7 18 2022 Tech Team Report - QualitativeDataRepository/TechnicalTeam GitHub Wiki
7-18-2022
Logged Tasks
Date | Task | Hours (Main) | Hours (EOLS) | Hours (PII) | Hours (QDAS) |
---|---|---|---|---|---|
11-Jul-2022 | Report, meeting, investigate Zip previewer re: access pattern/performance | 1 | 2 | ||
12-Jul-2022 | Continue comparing internal vs javascript internal zip access, start debugging seek issue | 3 | |||
13-Jul-2022 | Coord/fix v5.11-related Drupal outage on prod, and title issue, deploy update to dev/stage as well, investigate low download counts w.r.t. db vacuum/analyze, start refactor/test qdas seekable channel, debug/propose fixes for missing checksum value (#8841), update metatags module | 4 | 1 | ||
14-Jul-2022 | PR #8844 to fix missing checksum, debug zip file error | 2 | 4 | ||
15-Jul-2022 | Find apache bug | 2 |
Operations
- Fixed delayed upgrade issue on prod (see Drupal item 2)
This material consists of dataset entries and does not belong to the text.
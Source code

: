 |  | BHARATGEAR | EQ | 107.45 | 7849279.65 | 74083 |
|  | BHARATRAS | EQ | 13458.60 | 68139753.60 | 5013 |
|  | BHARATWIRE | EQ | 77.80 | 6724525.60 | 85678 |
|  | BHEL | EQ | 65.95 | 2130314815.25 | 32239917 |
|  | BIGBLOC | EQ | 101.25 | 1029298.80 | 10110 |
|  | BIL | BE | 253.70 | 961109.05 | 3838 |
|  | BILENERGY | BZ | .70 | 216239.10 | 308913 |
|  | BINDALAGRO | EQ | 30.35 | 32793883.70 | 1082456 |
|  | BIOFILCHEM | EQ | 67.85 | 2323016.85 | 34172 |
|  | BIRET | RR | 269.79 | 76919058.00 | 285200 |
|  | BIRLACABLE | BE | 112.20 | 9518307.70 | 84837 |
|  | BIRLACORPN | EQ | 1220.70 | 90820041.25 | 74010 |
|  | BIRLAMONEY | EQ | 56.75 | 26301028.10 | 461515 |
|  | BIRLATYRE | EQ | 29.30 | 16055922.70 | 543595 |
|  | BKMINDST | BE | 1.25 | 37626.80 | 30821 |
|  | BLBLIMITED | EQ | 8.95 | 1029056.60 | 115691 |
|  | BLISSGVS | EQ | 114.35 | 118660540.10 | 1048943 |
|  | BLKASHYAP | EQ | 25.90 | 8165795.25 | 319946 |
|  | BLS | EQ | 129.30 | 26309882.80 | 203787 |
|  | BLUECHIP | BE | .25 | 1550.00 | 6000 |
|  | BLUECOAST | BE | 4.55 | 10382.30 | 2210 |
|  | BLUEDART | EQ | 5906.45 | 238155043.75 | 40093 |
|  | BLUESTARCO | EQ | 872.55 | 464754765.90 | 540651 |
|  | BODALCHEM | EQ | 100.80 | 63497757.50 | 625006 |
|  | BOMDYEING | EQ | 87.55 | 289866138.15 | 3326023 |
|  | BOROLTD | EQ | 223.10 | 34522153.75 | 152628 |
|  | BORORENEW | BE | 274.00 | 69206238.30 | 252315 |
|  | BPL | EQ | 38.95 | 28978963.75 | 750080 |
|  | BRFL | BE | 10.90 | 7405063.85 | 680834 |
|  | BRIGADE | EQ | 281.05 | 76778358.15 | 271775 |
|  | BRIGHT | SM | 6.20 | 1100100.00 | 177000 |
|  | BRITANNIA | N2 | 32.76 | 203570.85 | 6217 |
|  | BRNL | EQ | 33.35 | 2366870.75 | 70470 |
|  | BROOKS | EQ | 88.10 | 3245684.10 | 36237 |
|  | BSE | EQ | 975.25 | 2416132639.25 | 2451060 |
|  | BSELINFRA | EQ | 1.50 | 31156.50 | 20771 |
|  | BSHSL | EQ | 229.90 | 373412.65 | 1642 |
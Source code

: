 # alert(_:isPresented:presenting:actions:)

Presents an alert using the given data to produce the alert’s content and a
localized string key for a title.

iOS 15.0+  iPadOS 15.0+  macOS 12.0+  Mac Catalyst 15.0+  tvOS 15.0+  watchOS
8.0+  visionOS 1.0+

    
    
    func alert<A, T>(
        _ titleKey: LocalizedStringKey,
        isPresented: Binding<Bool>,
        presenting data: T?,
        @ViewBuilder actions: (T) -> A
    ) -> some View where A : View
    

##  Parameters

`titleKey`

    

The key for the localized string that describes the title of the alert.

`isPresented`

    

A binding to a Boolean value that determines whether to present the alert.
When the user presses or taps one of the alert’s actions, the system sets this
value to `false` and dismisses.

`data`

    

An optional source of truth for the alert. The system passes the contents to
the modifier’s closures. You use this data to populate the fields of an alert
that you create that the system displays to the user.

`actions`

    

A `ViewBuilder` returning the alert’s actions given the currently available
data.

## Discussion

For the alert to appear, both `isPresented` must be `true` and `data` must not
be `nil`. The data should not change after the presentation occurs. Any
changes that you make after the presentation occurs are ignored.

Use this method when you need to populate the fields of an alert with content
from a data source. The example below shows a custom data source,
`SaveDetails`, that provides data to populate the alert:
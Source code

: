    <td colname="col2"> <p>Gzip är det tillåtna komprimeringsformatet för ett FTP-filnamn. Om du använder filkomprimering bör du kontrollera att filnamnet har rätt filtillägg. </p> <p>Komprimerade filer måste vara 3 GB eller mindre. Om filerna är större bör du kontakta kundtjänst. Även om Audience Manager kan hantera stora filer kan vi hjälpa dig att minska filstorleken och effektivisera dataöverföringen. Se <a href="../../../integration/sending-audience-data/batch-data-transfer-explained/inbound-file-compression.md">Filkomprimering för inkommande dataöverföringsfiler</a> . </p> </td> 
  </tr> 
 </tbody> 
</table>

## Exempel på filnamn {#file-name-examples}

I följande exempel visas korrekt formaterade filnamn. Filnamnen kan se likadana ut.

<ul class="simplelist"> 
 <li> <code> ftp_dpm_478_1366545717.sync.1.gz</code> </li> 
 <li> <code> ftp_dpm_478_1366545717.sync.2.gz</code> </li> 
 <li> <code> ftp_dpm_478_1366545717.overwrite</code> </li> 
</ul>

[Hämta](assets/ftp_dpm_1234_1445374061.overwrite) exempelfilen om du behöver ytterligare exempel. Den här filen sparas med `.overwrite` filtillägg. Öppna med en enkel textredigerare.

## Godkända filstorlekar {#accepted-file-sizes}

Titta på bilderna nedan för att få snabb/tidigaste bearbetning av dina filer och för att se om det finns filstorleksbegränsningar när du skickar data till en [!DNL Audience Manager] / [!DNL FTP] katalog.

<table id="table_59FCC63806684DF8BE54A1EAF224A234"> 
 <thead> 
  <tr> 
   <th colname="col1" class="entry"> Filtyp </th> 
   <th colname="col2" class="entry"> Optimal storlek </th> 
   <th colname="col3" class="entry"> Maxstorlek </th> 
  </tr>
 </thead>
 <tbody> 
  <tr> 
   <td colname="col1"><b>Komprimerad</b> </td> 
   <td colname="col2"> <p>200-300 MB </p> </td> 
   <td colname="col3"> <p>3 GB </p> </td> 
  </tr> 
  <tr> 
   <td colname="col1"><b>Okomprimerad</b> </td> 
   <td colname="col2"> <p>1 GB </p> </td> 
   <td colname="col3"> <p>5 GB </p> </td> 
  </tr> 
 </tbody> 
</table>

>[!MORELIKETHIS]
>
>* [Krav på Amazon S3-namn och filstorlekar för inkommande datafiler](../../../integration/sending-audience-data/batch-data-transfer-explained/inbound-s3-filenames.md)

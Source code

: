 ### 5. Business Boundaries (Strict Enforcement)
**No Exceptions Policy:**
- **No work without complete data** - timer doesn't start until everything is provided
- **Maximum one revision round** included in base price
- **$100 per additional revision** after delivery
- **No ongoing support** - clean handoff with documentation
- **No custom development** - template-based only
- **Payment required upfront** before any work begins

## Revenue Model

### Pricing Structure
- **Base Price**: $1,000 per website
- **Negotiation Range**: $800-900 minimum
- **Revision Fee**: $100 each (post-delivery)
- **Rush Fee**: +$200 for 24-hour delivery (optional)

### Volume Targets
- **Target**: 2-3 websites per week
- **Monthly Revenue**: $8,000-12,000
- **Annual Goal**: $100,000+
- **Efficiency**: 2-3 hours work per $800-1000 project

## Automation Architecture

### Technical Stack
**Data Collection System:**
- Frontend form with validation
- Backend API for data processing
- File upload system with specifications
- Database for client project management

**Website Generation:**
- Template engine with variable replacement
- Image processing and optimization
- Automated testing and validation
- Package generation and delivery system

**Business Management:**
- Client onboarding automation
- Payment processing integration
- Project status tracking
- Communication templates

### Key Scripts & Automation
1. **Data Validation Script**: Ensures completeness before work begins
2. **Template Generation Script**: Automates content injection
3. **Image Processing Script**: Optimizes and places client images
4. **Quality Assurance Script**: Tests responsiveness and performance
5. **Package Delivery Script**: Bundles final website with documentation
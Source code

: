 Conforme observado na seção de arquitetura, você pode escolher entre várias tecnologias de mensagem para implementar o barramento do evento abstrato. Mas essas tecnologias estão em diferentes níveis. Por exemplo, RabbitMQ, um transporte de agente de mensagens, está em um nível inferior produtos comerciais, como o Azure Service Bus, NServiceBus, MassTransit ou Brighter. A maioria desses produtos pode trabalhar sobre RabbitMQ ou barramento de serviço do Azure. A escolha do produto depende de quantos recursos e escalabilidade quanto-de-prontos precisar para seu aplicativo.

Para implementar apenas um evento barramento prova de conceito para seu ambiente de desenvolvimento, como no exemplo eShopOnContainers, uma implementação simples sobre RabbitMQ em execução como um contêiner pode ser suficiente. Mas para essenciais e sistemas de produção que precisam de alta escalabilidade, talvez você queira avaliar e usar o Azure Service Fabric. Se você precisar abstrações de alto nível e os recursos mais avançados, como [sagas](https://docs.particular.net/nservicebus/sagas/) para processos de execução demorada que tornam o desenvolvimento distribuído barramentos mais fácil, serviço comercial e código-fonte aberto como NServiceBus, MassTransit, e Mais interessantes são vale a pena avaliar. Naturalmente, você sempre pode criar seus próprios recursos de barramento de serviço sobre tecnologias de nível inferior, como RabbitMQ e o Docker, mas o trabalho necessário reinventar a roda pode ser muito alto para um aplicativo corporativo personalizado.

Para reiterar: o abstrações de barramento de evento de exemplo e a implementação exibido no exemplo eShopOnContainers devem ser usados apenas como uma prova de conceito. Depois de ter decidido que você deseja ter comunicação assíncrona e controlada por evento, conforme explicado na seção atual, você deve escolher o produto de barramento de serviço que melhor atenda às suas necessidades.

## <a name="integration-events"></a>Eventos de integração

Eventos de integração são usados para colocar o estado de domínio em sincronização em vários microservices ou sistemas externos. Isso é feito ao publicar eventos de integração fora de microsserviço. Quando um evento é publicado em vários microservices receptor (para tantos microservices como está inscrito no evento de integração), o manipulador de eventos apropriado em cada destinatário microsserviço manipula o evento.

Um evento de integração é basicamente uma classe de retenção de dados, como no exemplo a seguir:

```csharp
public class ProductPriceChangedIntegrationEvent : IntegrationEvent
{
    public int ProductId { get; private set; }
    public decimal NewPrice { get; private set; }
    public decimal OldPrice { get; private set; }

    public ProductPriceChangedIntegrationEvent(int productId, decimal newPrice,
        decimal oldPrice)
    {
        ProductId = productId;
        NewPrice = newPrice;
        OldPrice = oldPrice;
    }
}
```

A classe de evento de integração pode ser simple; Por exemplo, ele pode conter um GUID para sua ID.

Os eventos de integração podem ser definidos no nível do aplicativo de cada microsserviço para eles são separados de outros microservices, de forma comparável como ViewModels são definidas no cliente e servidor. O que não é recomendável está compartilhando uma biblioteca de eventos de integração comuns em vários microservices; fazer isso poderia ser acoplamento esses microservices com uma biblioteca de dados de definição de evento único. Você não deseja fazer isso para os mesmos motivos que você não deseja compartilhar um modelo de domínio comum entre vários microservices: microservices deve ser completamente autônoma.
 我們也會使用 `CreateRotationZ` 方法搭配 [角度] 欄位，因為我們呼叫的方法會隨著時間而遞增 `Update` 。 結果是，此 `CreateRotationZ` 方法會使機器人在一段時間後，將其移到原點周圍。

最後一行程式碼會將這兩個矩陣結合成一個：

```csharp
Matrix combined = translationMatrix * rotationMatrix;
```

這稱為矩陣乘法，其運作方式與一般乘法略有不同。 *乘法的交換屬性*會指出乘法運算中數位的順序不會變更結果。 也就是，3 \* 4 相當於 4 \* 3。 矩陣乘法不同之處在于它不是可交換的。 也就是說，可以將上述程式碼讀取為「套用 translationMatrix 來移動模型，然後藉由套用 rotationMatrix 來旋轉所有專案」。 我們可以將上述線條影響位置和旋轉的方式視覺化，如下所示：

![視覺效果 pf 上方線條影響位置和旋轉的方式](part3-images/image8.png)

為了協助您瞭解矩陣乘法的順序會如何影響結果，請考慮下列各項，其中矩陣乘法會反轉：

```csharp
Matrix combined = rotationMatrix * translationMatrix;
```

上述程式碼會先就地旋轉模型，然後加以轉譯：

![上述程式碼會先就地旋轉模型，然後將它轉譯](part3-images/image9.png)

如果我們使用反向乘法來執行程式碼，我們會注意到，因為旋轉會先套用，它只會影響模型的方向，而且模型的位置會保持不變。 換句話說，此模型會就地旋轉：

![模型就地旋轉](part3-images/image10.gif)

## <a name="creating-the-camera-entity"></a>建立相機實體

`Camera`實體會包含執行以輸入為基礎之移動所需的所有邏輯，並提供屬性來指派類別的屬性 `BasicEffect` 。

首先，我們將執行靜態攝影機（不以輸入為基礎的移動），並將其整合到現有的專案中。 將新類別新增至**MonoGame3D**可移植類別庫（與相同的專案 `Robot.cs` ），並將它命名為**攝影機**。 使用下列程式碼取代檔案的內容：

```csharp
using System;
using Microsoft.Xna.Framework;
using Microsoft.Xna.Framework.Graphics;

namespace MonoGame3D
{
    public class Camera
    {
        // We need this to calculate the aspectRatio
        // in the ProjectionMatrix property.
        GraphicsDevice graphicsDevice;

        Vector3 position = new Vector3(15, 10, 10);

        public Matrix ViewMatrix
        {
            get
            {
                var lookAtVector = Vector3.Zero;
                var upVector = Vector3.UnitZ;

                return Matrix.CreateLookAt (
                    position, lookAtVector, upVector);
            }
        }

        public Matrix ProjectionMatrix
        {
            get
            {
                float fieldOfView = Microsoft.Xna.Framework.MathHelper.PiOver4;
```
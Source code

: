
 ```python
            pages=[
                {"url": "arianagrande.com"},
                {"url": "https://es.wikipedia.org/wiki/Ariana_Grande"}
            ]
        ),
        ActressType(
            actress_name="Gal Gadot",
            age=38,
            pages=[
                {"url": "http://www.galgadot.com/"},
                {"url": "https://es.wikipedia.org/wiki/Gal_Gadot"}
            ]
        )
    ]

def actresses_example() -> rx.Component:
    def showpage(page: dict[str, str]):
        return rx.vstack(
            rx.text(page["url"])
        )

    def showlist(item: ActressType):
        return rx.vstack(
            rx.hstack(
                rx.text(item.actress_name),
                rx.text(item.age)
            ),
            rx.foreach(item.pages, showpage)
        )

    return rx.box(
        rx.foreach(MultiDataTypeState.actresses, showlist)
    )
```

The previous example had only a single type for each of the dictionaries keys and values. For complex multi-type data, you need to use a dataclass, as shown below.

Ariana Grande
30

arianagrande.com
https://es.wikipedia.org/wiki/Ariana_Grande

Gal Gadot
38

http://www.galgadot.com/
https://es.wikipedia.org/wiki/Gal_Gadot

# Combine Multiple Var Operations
- Investigated download counts ~2500 low - recommend vacuum/analyze for guestbookresponse table
Drupal
- Updated metatags module
- Updated to reflect changes in OAI_ORE export field names
Dataverse
- Investigate/report(#8841)/fix issue with checksums missing in file display - created PR#8844
##QDAS
- Started comparison of javascript and Java/Apache Commons Compress retrieval from within zip files
- Ran into intermittent problem in getting files via QDAS previewer - discovered simple bug in Apache class - tested, reporting it today
Discussion
- The fast estimate for total downloads added in a recent Dataverse release (for when direct count of table rows gets too slow) depends on accurate table statistics. A community report indicated an undercount of 1-2% with 150K downloads. I checked our table and found ~3.5% undercount (~2500/69K). Testing on dev/stage (which had much smaller undercounts) suggests that doing a manual analyze (or vacuum/analyze) on the guestbookresponse table makes the estimate much more accurate. Discussion with IQSS made me realize that the table is handled by auto-vacuum, but since it is mostly write once, that essentially never triggers. I'd suggest at least a manual vacuum/analyze, but want to make sure there's no issue with that. Assuming this works as expected we may want to monitor/periodically vacuum/analyze.
Plans
- AnnoRep - continue to explore/fix docx/pdf github issues
- Deploy updates to dev/stage/prod
- Drupal
- Make homepage resilient vs. Dataverse failures
- Dataverse
- Popup info accessibility - IQSS likes the recommendations from the source I linked to, so this can be implemented along those lines.
- QDAS planning/design/prototyping
- Explore switch to Javascript retrieval of files within zip.
- Still want to investigate the guestbook responses re version info not being included.
- TBD: FRDR Security
- Other tasks as discussed in strategic planning